BRIEF: Please show every line from the entries that carries the word "cotangent".
*** EXERCISE DATA Section Begins ***
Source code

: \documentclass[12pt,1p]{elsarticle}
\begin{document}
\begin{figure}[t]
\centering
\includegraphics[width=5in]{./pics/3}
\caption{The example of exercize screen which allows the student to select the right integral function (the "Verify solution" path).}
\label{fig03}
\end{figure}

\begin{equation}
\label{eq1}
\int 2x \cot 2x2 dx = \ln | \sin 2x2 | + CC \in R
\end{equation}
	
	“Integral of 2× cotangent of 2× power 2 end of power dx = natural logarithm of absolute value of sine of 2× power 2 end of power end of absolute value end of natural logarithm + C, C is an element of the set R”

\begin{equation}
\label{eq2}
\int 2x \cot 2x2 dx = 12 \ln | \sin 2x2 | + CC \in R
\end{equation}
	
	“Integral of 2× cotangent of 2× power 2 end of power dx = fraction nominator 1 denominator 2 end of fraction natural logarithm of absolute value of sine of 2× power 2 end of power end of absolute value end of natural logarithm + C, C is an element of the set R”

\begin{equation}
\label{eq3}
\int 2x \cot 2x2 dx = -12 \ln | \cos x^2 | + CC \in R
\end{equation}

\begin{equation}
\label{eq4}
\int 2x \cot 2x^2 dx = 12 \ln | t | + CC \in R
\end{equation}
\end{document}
*** EXERCISE DATA Section Ends ***
RESULT FOR THIS EXERCISE:
	“Integral of 2× cotangent of 2× power 2 end of power dx = natural logarithm of absolute value of sine of 2× power 2 end of power end of absolute value end of natural logarithm + C, C is an element of the set R”
	“Integral of 2× cotangent of 2× power 2 end of power dx = fraction nominator 1 denominator 2 end of fraction natural logarithm of absolute value of sine of 2× power 2 end of power end of absolute value end of natural logarithm + C, C is an element of the set R”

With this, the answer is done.